■ **What the exercise asks**: Please repeat every entry that follows, keeping each one exactly the same.

● ● ● ● ●

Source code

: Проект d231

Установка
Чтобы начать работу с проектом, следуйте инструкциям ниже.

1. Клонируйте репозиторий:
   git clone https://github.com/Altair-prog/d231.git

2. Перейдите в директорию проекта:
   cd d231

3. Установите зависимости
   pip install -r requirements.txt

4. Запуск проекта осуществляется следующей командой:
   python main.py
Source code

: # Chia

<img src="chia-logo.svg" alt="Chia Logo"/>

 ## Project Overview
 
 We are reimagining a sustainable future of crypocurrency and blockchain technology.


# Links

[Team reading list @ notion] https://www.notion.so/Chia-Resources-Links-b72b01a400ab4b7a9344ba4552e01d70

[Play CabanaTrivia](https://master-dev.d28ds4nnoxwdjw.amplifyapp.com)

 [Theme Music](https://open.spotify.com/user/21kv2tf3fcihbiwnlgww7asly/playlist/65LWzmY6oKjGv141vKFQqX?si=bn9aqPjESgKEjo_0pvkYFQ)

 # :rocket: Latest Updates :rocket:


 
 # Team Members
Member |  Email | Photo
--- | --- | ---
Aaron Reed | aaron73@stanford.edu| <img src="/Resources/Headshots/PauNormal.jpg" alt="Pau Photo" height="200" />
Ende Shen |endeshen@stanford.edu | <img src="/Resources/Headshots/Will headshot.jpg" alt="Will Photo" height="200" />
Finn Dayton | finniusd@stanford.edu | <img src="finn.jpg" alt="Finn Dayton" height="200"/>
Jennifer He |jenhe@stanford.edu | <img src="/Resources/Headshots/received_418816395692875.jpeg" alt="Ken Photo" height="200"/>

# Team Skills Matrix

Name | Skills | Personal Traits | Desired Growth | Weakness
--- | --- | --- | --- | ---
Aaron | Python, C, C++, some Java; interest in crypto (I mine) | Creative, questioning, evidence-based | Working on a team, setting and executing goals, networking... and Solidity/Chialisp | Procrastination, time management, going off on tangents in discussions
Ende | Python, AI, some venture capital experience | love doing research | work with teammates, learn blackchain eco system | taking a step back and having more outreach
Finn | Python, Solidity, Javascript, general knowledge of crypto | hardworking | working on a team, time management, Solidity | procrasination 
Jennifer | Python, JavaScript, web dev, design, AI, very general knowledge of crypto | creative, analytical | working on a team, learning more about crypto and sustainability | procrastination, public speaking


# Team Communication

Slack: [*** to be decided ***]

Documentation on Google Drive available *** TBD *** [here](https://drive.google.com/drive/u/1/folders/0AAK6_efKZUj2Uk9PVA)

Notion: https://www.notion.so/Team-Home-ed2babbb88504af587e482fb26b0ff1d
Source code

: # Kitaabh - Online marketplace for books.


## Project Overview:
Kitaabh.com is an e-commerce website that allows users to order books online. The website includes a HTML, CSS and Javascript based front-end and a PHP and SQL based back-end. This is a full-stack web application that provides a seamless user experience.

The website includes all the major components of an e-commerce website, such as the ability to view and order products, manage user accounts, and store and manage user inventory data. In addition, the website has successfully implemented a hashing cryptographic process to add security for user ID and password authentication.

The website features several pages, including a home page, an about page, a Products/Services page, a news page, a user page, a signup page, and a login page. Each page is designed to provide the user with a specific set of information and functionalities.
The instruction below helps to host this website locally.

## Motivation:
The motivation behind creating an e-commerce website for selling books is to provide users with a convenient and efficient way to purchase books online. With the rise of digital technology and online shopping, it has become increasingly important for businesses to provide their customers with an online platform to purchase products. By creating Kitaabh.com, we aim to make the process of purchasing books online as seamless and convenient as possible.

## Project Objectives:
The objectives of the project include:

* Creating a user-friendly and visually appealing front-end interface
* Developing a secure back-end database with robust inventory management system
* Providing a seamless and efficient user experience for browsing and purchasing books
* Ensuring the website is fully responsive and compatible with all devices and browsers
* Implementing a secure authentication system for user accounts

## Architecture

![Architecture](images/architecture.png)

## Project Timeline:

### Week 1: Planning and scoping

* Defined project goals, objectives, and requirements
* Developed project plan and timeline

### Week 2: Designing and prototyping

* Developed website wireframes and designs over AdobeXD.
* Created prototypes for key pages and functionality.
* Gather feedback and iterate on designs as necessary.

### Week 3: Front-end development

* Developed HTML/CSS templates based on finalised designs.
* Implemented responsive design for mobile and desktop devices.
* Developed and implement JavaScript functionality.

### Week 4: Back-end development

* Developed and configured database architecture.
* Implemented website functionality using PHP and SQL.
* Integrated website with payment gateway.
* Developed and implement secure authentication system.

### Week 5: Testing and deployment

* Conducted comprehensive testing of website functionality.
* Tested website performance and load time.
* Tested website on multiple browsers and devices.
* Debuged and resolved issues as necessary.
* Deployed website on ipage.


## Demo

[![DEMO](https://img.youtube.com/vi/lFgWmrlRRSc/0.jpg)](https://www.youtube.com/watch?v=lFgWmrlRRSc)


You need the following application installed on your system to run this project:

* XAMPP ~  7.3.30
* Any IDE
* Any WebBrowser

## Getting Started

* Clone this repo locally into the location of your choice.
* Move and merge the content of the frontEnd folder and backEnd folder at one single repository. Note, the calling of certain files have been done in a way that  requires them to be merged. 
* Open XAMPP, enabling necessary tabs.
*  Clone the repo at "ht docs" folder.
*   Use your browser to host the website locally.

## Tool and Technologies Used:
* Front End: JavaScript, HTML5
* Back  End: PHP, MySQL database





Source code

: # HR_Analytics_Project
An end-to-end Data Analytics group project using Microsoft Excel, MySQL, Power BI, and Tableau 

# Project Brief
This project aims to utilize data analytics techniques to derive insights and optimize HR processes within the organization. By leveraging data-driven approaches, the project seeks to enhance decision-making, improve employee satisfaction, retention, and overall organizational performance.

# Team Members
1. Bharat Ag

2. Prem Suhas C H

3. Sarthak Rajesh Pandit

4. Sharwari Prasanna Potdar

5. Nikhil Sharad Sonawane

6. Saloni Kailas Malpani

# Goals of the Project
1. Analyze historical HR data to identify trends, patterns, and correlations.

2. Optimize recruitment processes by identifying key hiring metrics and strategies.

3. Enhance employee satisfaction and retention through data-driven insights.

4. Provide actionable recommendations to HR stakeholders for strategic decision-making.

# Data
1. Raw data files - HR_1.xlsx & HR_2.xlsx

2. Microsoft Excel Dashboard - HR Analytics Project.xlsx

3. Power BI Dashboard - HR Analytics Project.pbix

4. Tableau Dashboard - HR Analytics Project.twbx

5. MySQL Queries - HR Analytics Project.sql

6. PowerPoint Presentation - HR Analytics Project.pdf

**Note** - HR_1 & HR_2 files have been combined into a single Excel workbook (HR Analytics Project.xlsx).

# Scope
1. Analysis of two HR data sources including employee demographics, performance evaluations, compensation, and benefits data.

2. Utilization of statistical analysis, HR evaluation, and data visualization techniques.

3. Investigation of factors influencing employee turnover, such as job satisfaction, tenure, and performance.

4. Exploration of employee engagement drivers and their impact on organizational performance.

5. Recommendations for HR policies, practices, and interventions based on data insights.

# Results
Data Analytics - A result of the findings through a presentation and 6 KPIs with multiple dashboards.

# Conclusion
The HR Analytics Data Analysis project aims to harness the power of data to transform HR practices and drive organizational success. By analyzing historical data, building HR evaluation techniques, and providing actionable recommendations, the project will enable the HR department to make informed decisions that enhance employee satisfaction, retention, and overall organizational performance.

● ● ● ● ●

■ **Exercise solution**:
Source code

: Проект d231

Установка
Чтобы начать работу с проектом, следуйте инструкциям ниже.

1. Клонируйте репозиторий:
   git clone https://github.com/Altair-prog/d231.git

2. Перейдите в директорию проекта:
   cd d231

3. Установите зависимости
   pip install -r requirements.txt

4. Запуск проекта осуществляется следующей командой:
   python main.py
Source code

: # Chia

<img src="chia-logo.svg" alt="Chia Logo"/>

 ## Project Overview
 
 We are reimagining a sustainable future of crypocurrency and blockchain technology.


# Links

[Team reading list @ notion] https://www.notion.so/Chia-Resources-Links-b72b01a400ab4b7a9344ba4552e01d70

[Play CabanaTrivia](https://master-dev.d28ds4nnoxwdjw.amplifyapp.com)

 [Theme Music](https://open.spotify.com/user/21kv2tf3fcihbiwnlgww7asly/playlist/65LWzmY6oKjGv141vKFQqX?si=bn9aqPjESgKEjo_0pvkYFQ)

 # :rocket: Latest Updates :rocket:


 
 # Team Members
Member |  Email | Photo
--- | --- | ---
Aaron Reed | aaron73@stanford.edu| <img src="/Resources/Headshots/PauNormal.jpg" alt="Pau Photo" height="200" />
Ende Shen |endeshen@stanford.edu | <img src="/Resources/Headshots/Will headshot.jpg" alt="Will Photo" height="200" />
Finn Dayton | finniusd@stanford.edu | <img src="finn.jpg" alt="Finn Dayton" height="200"/>
Jennifer He |jenhe@stanford.edu | <img src="/Resources/Headshots/received_418816395692875.jpeg" alt="Ken Photo" height="200"/>

# Team Skills Matrix

Name | Skills | Personal Traits | Desired Growth | Weakness
--- | --- | --- | --- | ---
Aaron | Python, C, C++, some Java; interest in crypto (I mine) | Creative, questioning, evidence-based | Working on a team, setting and executing goals, networking... and Solidity/Chialisp | Procrastination, time management, going off on tangents in discussions
Ende | Python, AI, some venture capital experience | love doing research | work with teammates, learn blackchain eco system | taking a step back and having more outreach
Finn | Python, Solidity, Javascript, general knowledge of crypto | hardworking | working on a team, time management, Solidity | procrasination 
Jennifer | Python, JavaScript, web dev, design, AI, very general knowledge of crypto | creative, analytical | working on a team, learning more about crypto and sustainability | procrastination, public speaking


# Team Communication

Slack: [*** to be decided ***]

Documentation on Google Drive available *** TBD *** [here](https://drive.google.com/drive/u/1/folders/0AAK6_efKZUj2Uk9PVA)

Notion: https://www.notion.so/Team-Home-ed2babbb88504af587e482fb26b0ff1d
Source code

: # Kitaabh - Online marketplace for books.


## Project Overview:
Kitaabh.com is an e-commerce website that allows users to order books online. The website includes a HTML, CSS and Javascript based front-end and a PHP and SQL based back-end. This is a full-stack web application that provides a seamless user experience.

The website includes all the major components of an e-commerce website, such as the ability to view and order products, manage user accounts, and store and manage user inventory data. In addition, the website has successfully implemented a hashing cryptographic process to add security for user ID and password authentication.

The website features several pages, including a home page, an about page, a Products/Services page, a news page, a user page, a signup page, and a login page. Each page is designed to provide the user with a specific set of information and functionalities.
The instruction below helps to host this website locally.

## Motivation:
The motivation behind creating an e-commerce website for selling books is to provide users with a convenient and efficient way to purchase books online. With the rise of digital technology and online shopping, it has become increasingly important for businesses to provide their customers with an online platform to purchase products. By creating Kitaabh.com, we aim to make the process of purchasing books online as seamless and convenient as possible.

## Project Objectives:
The objectives of the project include:

* Creating a user-friendly and visually appealing front-end interface
* Developing a secure back-end database with robust inventory management system
* Providing a seamless and efficient user experience for browsing and purchasing books
* Ensuring the website is fully responsive and compatible with all devices and browsers
* Implementing a secure authentication system for user accounts

## Architecture

![Architecture](images/architecture.png)

## Project Timeline:

### Week 1: Planning and scoping

* Defined project goals, objectives, and requirements
* Developed project plan and timeline

### Week 2: Designing and prototyping

* Developed website wireframes and designs over AdobeXD.
* Created prototypes for key pages and functionality.
* Gather feedback and iterate on designs as necessary.

### Week 3: Front-end development

* Developed HTML/CSS templates based on finalised designs.
* Implemented responsive design for mobile and desktop devices.
* Developed and implement JavaScript functionality.

### Week 4: Back-end development

* Developed and configured database architecture.
* Implemented website functionality using PHP and SQL.
* Integrated website with payment gateway.
* Developed and implement secure authentication system.

### Week 5: Testing and deployment

* Conducted comprehensive testing of website functionality.
* Tested website performance and load time.
* Tested website on multiple browsers and devices.
* Debuged and resolved issues as necessary.
* Deployed website on ipage.


## Demo

[![DEMO](https://img.youtube.com/vi/lFgWmrlRRSc/0.jpg)](https://www.youtube.com/watch?v=lFgWmrlRRSc)


You need the following application installed on your system to run this project:

* XAMPP ~  7.3.30
* Any IDE
* Any WebBrowser

## Getting Started

* Clone this repo locally into the location of your choice.
* Move and merge the content of the frontEnd folder and backEnd folder at one single repository. Note, the calling of certain files have been done in a way that  requires them to be merged. 
* Open XAMPP, enabling necessary tabs.
*  Clone the repo at "ht docs" folder.
*   Use your browser to host the website locally.

## Tool and Technologies Used:
* Front End: JavaScript, HTML5
* Back  End: PHP, MySQL database





Source code

: # HR_Analytics_Project
An end-to-end Data Analytics group project using Microsoft Excel, MySQL, Power BI, and Tableau 

# Project Brief
This project aims to utilize data analytics techniques to derive insights and optimize HR processes within the organization. By leveraging data-driven approaches, the project seeks to enhance decision-making, improve employee satisfaction, retention, and overall organizational performance.

# Team Members
1. Bharat Ag

2. Prem Suhas C H

3. Sarthak Rajesh Pandit

4. Sharwari Prasanna Potdar

5. Nikhil Sharad Sonawane

6. Saloni Kailas Malpani

# Goals of the Project
1. Analyze historical HR data to identify trends, patterns, and correlations.

2. Optimize recruitment processes by identifying key hiring metrics and strategies.

3. Enhance employee satisfaction and retention through data-driven insights.

4. Provide actionable recommendations to HR stakeholders for strategic decision-making.

# Data
1. Raw data files - HR_1.xlsx & HR_2.xlsx

2. Microsoft Excel Dashboard - HR Analytics Project.xlsx

3. Power BI Dashboard - HR Analytics Project.pbix

4. Tableau Dashboard - HR Analytics Project.twbx

5. MySQL Queries - HR Analytics Project.sql

6. PowerPoint Presentation - HR Analytics Project.pdf

**Note** - HR_1 & HR_2 files have been combined into a single Excel workbook (HR Analytics Project.xlsx).

# Scope
1. Analysis of two HR data sources including employee demographics, performance evaluations, compensation, and benefits data.

2. Utilization of statistical analysis, HR evaluation, and data visualization techniques.

3. Investigation of factors influencing employee turnover, such as job satisfaction, tenure, and performance.

4. Exploration of employee engagement drivers and their impact on organizational performance.

5. Recommendations for HR policies, practices, and interventions based on data insights.

# Results
Data Analytics - A result of the findings through a presentation and 6 KPIs with multiple dashboards.

# Conclusion
The HR Analytics Data Analysis project aims to harness the power of data to transform HR practices and drive organizational success. By analyzing historical data, building HR evaluation techniques, and providing actionable recommendations, the project will enable the HR department to make informed decisions that enhance employee satisfaction, retention, and overall organizational performance.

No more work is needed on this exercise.